Le théâtre des opérations Frankreich, Schweiz 2008 – 86min.
Filmkritik
Zuhause im Operationssaal
Weniger schlimm, als man denkt: Der Dokumentarfilm des Westschweizers Benoît Rossel begleitet Chirurgen des Universitätsspitals Lausanne bei ihrer täglichen Arbeit.
Ein Arm liegt scheinbar reglos auf dem Operationstisch. Vom Chirurgen sind nur seine Hände zu sehen, die mit engen Plastikhandschuhen den Arm für den bevorstehenden Eingriff desinfizieren. Isoliert vom Rest des Körpers, wird der Arm zu Material von Handwerkern, die den Auftrag gefasst haben, den menschlichen Körper in Stand zu halten. Sie entfernen einen Blinddarm oder Tumore, amputieren Beine oder legen Herzschrittmacher. Der Operationssaal ist ihre Werkstatt, die strikten Zugangsbedingungen und strengsten Hygienevorschriften unterliegt.
Mit grosser Präzision wird dem Zuschauer diese exklusive Werkstätte näher gebracht. Wir begleiten den jungen Assistenzarzt Nikos auf einem Stück seines Spiessrutenlaufs nach oben, sind dabei bei Rapporten, Visiten und sehr vielen Operationen. Allmählich wird klar, welchen Regeln dieser Mikrokosmos unterliegt. Gefragt sind vor allem "hard skills" wie Ehrgeiz, Durchhaltewillen und Disziplin - und die Bereitschaft, einen Grossteil seines Privatlebens aufzugeben. Dennoch sind Menschen am Werk, die anders als Roboter Launen unterliegen, Fehler machen und vor allem mit viel Leidenschaft ihre Arbeit verrichten.
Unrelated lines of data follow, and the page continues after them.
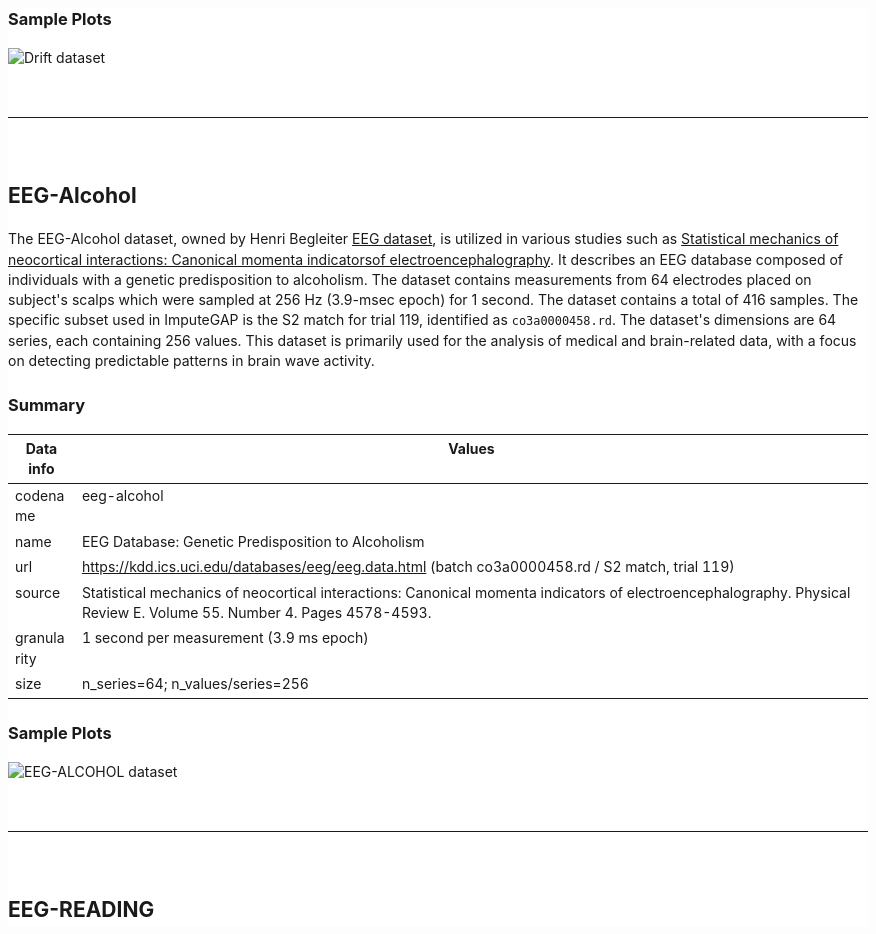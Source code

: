 
### Sample Plots


![Drift dataset](https://github.com/eXascaleInfolab/ImputeGAP/raw/main/imputegap/datasets/docs/drift/01_drift_m.jpg)

<br /><hr /><br />



## EEG-Alcohol

The EEG-Alcohol dataset, owned by Henri Begleiter [EEG dataset](https://kdd.ics.uci.edu/databases/eeg/eeg.data.html), is utilized in various studies such as [Statistical mechanics of neocortical interactions: Canonical momenta indicatorsof electroencephalography](https://link.aps.org/doi/10.1103/PhysRevE.55.4578).
It describes an EEG database composed of individuals with a genetic predisposition to alcoholism.
The dataset contains measurements from 64 electrodes placed on subject's scalps which were sampled at 256 Hz (3.9-msec epoch) for 1 second.
The dataset contains a total of 416 samples.
The specific subset used in ImputeGAP is the S2 match for trial 119, identified as `co3a0000458.rd`.
The dataset's dimensions are 64 series, each containing 256 values.
This dataset is primarily used for the analysis of medical and brain-related data, with a focus on detecting predictable patterns in brain wave activity.


### Summary

| Data info   | Values                                                                                                                                                              |
|-------------|---------------------------------------------------------------------------------------------------------------------------------------------------------------------|
| codename    | eeg-alcohol                                                                                                                                                         |
| name        | EEG Database: Genetic Predisposition to Alcoholism                                                                                                                  |
| url         | https://kdd.ics.uci.edu/databases/eeg/eeg.data.html (batch co3a0000458.rd / S2 match, trial 119)                                                                    |
| source      | Statistical mechanics of neocortical interactions: Canonical momenta indicators of electroencephalography. Physical Review E. Volume 55. Number 4. Pages 4578-4593. |
| granularity | 1 second per measurement (3.9 ms epoch)                                                                                                                             |
| size        | n_series=64; n_values/series=256                                                                                                                                    |



### Sample Plots

![EEG-ALCOHOL dataset](https://github.com/eXascaleInfolab/ImputeGAP/raw/main/imputegap/datasets/docs/eeg-alcohol/01_eeg_alcohol_m.jpg)


<br /><hr /><br />





## EEG-READING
Mit derselben Ausdauer und Faszination macht sich der Regisseur Benoît Rossel an die analytische Sezierung eines Berufsstands. Gleichzeitig fällt der Dokumentarfilm durch sorgfältig komponierte und desaturierte Bilder und einer kühlen Ästhetik auf. Anders als in den zahlreichen Ärzteserien und Konsumentenformate sind die Bilder in "Le Théâtre des Opérations" merkwürdig unblutig. Befreit von dieser Blutrünstigkeit gleicht der Film stellenweise den Zeichnungen eines Anatomie-Atlasses. Unter der Hautdecke eröffnet sich eine wundersame Anordnung von Muskeln und Organen, ein Muster von Windungen und Verstrebungen. Ein Einblick, der nicht nur die Faszination der Ärzte nachvollziehbar macht, sondern auch Parallelen zieht, zur Freilegung der hierarchischen Strukturen und militärisch organisierten Abläufen eines Operationsbetriebs durch den Film. Diese Wechselwirkung von Form und Inhalt ist spannend und verblüffend.
Schade nur, dass Rossel seinem Material offenbar zu wenig vertraut. Gleich zu Beginn wirft er via Voice-Over die Frage nach Leben und Tod und dem Sitz der Seele auf. Mag sein, dass diese Fragen Rossels ursprüngliche Motivation waren, den Film zu realisieren. Doch diese philosophische Ebene wirkt wenig organisch. Fast bekommt man den Eindruck, Rossel wolle seinem Werk künstlich mehr Gewicht und Tiefgang verleihen, um es von den populären Arztserien und billigen Schönheitsoperationenssendungen abzugrenzen. Dass es sich bei "Le Théâtre des Opérations" aber nicht um eine weitere Folge von "Tag und Nacht" handelt, ist auch so problemlos zu erkennen.